▸ **Exercise goal**: Return every line from the listing where the word "关于rpc编程的思考" occurs.

▸ **Information given**:
◇ ◇ ◇ ◇ ◇
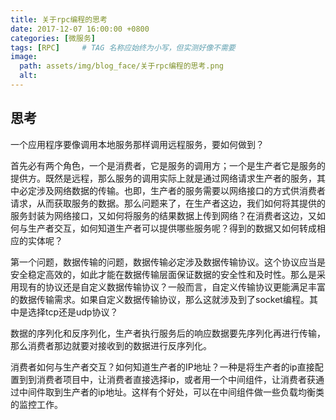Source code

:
 ```yaml
---
title: 关于rpc编程的思考
date: 2017-12-07 16:00:00 +0800
categories: [微服务]
tags: [RPC]     # TAG 名称应始终为小写，但实测好像不需要
image:
  path: assets/img/blog_face/关于rpc编程的思考.png
  alt: 
---
```


## 思考 
一个应用程序要像调用本地服务那样调用远程服务，要如何做到？

首先必有两个角色，一个是消费者，它是服务的调用方；一个是生产者它是服务的提供方。既然是远程，那么服务的调用实际上就是通过网络请求生产者的服务，其中必定涉及网络数据的传输。也即，生产者的服务需要以网络接口的方式供消费者请求，从而获取服务的数据。那么问题来了，在生产者这边，我们如何将其提供的服务封装为网络接口，又如何将服务的结果数据上传到网络？在消费者这边，又如何与生产者交互，如何知道生产者可以提供哪些服务呢？得到的数据又如何转成相应的实体呢？

第一个问题，数据传输的问题，数据传输必定涉及数据传输协议。这个协议应当是安全稳定高效的，如此才能在数据传输层面保证数据的安全性和及时性。那么是采用现有的协议还是自定义数据传输协议？一般而言，自定义传输协议更能满足丰富的数据传输需求。如果自定义数据传输协议，那么这就涉及到了socket编程。其中是选择tcp还是udp协议？

数据的序列化和反序列化，生产者执行服务后的响应数据要先序列化再进行传输，那么消费者那边就要对接收到的数据进行反序列化。

消费者如何与生产者交互？如何知道生产者的IP地址？一种是将生产者的ip直接配置到到消费者项目中，让消费者直接选择ip，或者用一个中间组件，让消费者获通过中间件取到生产者的ip地址。这样有个好处，可以在中间组件做一些负载均衡类的监控工作。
◇ ◇ ◇ ◇ ◇
▸ **Solution for this exercise**:
title: 关于rpc编程的思考
  path: assets/img/blog_face/关于rpc编程的思考.png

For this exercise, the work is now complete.